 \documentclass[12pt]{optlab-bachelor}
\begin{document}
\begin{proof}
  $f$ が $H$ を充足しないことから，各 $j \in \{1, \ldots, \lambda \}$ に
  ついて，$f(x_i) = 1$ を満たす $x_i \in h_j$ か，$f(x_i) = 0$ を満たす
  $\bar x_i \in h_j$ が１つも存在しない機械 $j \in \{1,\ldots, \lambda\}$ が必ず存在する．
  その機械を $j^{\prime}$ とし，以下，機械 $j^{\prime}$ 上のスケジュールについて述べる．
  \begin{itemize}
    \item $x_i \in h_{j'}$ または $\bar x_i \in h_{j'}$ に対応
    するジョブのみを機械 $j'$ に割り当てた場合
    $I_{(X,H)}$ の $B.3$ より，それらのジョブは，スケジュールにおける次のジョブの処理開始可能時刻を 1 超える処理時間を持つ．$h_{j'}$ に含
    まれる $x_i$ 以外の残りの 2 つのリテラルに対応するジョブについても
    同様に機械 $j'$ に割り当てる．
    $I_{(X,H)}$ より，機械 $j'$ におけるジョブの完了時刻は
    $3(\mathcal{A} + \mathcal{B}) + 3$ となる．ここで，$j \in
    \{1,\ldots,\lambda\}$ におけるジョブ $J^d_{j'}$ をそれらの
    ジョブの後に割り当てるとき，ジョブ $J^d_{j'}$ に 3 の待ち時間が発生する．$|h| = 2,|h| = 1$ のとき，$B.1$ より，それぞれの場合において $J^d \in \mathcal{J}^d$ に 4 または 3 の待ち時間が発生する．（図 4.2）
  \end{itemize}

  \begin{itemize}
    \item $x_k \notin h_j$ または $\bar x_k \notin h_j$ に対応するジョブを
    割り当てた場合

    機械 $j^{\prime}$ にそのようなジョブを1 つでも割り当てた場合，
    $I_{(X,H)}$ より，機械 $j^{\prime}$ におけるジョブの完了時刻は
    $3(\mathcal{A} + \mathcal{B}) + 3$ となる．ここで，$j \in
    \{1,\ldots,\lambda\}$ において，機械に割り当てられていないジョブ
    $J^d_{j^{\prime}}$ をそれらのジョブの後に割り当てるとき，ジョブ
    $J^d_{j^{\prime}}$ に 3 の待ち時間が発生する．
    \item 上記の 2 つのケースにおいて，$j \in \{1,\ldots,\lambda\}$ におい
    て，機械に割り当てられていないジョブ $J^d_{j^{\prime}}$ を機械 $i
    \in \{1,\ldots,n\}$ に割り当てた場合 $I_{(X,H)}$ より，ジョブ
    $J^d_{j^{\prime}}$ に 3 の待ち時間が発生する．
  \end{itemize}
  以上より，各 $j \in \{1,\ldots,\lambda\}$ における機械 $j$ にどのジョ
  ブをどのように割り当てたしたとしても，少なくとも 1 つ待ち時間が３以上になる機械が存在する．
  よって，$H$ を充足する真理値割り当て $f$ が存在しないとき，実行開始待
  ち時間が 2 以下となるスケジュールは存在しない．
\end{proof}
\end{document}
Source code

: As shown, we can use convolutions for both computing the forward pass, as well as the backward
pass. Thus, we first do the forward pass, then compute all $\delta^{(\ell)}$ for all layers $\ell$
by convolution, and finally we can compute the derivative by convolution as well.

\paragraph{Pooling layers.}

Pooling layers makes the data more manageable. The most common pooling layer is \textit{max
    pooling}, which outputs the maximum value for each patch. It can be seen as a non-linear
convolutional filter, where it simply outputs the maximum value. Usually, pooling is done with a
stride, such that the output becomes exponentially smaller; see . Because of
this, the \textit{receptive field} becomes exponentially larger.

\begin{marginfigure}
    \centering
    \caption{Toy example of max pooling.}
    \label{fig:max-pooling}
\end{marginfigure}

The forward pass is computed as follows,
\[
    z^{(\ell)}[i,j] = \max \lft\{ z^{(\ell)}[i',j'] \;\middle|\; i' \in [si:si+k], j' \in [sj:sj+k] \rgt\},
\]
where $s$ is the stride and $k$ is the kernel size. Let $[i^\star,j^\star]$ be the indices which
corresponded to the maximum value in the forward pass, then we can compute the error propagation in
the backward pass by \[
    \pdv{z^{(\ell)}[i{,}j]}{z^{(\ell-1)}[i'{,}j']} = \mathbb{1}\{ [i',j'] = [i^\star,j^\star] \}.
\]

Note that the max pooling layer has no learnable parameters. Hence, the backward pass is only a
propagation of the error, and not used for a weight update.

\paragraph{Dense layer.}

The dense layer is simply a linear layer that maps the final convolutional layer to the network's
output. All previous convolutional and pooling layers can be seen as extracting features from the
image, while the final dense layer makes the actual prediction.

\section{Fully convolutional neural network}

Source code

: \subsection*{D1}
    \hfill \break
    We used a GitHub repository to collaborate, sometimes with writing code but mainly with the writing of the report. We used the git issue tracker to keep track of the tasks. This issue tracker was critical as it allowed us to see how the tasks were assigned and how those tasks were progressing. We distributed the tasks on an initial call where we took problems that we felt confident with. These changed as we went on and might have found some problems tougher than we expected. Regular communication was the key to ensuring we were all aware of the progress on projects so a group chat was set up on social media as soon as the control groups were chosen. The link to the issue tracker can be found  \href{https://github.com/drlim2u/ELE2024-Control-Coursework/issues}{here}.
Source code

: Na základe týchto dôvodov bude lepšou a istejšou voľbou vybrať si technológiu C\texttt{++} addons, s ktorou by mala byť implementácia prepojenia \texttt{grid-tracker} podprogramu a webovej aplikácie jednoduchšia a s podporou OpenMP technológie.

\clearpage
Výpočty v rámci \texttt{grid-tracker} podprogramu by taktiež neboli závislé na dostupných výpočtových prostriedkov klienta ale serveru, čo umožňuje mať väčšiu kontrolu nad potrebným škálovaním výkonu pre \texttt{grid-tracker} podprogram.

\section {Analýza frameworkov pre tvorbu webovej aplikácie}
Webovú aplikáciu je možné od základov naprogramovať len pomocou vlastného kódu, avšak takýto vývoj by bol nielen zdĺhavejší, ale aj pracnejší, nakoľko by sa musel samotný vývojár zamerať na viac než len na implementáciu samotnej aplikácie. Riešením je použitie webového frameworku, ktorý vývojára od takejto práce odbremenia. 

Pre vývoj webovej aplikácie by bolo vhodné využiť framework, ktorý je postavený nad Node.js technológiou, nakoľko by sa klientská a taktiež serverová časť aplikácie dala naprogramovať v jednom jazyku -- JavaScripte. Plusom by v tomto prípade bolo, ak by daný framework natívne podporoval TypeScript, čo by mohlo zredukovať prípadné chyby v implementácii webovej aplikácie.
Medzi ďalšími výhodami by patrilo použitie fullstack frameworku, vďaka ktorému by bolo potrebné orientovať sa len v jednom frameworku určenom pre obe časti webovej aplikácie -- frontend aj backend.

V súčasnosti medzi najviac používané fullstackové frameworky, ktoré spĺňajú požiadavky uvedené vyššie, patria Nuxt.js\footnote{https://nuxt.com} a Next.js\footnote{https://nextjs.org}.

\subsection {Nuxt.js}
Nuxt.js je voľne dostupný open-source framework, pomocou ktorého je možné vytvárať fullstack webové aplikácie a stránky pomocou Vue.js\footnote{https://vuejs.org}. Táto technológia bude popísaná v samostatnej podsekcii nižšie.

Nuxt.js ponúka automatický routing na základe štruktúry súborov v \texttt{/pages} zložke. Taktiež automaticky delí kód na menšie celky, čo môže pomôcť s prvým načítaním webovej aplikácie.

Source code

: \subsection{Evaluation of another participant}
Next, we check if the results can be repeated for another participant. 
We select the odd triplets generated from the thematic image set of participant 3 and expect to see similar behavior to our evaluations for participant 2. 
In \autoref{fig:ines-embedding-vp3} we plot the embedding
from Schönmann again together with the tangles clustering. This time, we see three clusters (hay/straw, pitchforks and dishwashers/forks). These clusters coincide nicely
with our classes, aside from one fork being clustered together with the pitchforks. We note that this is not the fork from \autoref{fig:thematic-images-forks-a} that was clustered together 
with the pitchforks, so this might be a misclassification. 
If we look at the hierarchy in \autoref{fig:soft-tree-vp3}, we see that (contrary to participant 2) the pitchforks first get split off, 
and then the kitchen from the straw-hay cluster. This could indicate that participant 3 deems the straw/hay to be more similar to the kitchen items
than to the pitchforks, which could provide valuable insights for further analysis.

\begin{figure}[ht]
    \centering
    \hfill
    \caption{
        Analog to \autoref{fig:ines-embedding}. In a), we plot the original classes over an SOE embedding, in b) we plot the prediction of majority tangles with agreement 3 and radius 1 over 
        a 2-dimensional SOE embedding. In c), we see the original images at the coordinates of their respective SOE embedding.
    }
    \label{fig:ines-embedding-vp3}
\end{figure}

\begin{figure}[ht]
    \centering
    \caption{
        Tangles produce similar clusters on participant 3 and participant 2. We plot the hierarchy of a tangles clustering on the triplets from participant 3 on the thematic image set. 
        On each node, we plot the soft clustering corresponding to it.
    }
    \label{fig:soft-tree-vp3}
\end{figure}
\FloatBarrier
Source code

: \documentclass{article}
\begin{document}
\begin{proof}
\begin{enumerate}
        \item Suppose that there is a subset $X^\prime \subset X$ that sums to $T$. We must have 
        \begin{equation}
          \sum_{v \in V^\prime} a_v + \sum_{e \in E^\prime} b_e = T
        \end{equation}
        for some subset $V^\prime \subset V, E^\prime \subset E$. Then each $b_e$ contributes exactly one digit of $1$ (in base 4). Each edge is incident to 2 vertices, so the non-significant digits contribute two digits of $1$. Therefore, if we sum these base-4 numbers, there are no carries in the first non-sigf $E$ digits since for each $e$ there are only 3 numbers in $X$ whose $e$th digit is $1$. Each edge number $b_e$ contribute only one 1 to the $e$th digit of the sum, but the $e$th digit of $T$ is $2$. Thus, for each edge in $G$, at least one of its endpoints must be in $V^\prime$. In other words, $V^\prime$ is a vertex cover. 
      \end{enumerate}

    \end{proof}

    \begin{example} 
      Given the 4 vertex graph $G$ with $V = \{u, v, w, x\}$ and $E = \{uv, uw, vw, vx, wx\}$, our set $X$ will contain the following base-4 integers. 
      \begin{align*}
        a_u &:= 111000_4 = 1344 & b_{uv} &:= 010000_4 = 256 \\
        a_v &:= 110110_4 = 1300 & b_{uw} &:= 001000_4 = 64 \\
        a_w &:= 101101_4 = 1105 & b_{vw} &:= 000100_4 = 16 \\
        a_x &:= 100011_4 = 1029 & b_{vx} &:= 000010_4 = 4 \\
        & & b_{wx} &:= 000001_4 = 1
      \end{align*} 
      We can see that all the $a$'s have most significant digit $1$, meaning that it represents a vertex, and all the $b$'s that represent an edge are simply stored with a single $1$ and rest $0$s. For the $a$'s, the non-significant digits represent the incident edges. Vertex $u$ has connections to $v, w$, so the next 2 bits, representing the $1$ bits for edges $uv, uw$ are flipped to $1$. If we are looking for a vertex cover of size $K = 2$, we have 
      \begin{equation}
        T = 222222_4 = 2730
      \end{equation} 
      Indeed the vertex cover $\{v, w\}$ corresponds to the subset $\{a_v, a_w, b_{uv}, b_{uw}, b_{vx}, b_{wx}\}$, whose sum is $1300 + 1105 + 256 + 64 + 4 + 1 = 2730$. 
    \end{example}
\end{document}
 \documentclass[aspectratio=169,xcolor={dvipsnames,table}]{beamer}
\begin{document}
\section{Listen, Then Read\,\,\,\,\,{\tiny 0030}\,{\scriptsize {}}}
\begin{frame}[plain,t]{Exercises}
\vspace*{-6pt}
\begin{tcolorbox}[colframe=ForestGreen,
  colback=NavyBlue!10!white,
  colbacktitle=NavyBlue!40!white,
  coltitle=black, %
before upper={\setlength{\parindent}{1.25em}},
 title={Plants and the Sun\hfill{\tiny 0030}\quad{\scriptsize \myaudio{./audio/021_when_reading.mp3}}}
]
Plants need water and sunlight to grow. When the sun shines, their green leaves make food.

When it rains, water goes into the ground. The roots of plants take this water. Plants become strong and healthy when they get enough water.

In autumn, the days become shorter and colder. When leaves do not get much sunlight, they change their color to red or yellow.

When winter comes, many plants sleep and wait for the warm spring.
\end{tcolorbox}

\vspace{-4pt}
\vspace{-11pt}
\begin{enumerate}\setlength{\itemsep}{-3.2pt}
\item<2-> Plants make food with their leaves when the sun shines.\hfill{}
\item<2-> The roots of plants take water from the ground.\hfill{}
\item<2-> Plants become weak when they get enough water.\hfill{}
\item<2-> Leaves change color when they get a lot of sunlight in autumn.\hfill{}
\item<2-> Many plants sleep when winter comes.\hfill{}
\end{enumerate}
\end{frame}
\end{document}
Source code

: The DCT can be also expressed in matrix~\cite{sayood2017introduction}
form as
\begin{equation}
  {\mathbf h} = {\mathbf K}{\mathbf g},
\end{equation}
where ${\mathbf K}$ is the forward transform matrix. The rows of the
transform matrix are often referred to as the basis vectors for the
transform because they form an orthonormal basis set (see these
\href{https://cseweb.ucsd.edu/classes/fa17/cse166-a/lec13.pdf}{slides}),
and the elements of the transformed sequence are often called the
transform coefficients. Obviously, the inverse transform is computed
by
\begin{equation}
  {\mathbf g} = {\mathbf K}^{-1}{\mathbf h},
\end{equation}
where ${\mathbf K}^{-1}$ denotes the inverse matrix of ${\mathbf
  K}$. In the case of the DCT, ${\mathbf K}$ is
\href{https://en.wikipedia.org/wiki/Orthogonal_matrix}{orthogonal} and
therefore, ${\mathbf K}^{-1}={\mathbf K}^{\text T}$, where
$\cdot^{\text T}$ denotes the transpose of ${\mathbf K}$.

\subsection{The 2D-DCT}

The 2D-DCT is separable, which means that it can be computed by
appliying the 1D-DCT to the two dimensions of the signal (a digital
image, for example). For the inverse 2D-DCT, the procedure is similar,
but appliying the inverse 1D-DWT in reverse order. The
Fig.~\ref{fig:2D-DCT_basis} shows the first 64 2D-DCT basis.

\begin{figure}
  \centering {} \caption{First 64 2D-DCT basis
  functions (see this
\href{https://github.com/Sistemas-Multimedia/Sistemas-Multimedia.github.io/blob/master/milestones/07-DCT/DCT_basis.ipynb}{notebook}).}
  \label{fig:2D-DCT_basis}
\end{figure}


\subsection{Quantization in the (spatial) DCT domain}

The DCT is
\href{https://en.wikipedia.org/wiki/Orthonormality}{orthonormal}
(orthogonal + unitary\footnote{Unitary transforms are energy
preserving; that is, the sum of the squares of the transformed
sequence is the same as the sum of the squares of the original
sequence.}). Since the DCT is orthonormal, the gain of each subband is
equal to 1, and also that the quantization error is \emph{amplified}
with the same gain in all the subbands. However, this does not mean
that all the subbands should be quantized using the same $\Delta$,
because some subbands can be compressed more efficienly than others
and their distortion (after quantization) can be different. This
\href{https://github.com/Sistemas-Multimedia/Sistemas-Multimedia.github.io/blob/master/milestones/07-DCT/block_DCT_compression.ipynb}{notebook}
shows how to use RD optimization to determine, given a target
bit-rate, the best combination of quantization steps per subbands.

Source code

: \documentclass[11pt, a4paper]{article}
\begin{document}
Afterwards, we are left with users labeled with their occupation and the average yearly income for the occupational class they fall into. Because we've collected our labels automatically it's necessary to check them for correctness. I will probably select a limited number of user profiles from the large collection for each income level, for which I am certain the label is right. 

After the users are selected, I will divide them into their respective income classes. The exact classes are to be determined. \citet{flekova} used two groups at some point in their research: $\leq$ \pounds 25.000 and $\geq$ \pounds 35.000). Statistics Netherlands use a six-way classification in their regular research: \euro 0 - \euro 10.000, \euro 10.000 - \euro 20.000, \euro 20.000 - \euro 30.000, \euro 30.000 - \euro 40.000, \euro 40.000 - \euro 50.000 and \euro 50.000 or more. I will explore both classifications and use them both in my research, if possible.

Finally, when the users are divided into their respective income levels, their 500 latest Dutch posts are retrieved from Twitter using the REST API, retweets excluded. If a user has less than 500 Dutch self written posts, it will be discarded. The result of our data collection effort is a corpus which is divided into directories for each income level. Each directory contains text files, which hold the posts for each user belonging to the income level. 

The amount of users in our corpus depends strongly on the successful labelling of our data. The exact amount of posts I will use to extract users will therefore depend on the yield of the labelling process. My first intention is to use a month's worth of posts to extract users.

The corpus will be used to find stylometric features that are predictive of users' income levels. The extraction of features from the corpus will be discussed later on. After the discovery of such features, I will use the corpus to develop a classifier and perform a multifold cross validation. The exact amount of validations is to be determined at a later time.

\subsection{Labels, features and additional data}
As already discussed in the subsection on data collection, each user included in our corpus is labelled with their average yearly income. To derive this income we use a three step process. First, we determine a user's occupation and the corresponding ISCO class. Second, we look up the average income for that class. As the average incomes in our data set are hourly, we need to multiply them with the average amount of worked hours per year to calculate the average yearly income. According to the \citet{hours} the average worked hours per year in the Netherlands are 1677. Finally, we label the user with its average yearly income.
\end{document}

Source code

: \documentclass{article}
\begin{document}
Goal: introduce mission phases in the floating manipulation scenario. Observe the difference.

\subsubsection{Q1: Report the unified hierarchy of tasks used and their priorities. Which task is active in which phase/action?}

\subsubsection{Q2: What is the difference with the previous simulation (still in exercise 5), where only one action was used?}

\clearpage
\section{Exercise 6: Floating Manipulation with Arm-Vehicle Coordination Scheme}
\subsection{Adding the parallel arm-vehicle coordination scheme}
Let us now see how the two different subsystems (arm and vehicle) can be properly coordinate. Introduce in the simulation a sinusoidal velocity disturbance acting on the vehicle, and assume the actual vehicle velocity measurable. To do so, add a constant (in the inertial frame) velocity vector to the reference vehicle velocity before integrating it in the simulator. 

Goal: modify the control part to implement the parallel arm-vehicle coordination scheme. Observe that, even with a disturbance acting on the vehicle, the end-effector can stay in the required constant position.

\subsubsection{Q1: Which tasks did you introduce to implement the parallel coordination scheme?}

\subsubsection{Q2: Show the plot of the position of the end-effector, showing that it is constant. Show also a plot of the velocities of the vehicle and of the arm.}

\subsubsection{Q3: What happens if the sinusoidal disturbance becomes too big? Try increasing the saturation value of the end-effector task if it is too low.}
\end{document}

▶ [WORK ITEM]
Look over the data above and show each line that contains "aplikácie".

▶ [EXERCISE RESPONSE]
: Na základe týchto dôvodov bude lepšou a istejšou voľbou vybrať si technológiu C\texttt{++} addons, s ktorou by mala byť implementácia prepojenia \texttt{grid-tracker} podprogramu a webovej aplikácie jednoduchšia a s podporou OpenMP technológie.
\section {Analýza frameworkov pre tvorbu webovej aplikácie}
Webovú aplikáciu je možné od základov naprogramovať len pomocou vlastného kódu, avšak takýto vývoj by bol nielen zdĺhavejší, ale aj pracnejší, nakoľko by sa musel samotný vývojár zamerať na viac než len na implementáciu samotnej aplikácie. Riešením je použitie webového frameworku, ktorý vývojára od takejto práce odbremenia. 
Pre vývoj webovej aplikácie by bolo vhodné využiť framework, ktorý je postavený nad Node.js technológiou, nakoľko by sa klientská a taktiež serverová časť aplikácie dala naprogramovať v jednom jazyku -- JavaScripte. Plusom by v tomto prípade bolo, ak by daný framework natívne podporoval TypeScript, čo by mohlo zredukovať prípadné chyby v implementácii webovej aplikácie.
Medzi ďalšími výhodami by patrilo použitie fullstack frameworku, vďaka ktorému by bolo potrebné orientovať sa len v jednom frameworku určenom pre obe časti webovej aplikácie -- frontend aj backend.
Nuxt.js je voľne dostupný open-source framework, pomocou ktorého je možné vytvárať fullstack webové aplikácie a stránky pomocou Vue.js\footnote{https://vuejs.org}. Táto technológia bude popísaná v samostatnej podsekcii nižšie.
Nuxt.js ponúka automatický routing na základe štruktúry súborov v \texttt{/pages} zložke. Taktiež automaticky delí kód na menšie celky, čo môže pomôcť s prvým načítaním webovej aplikácie.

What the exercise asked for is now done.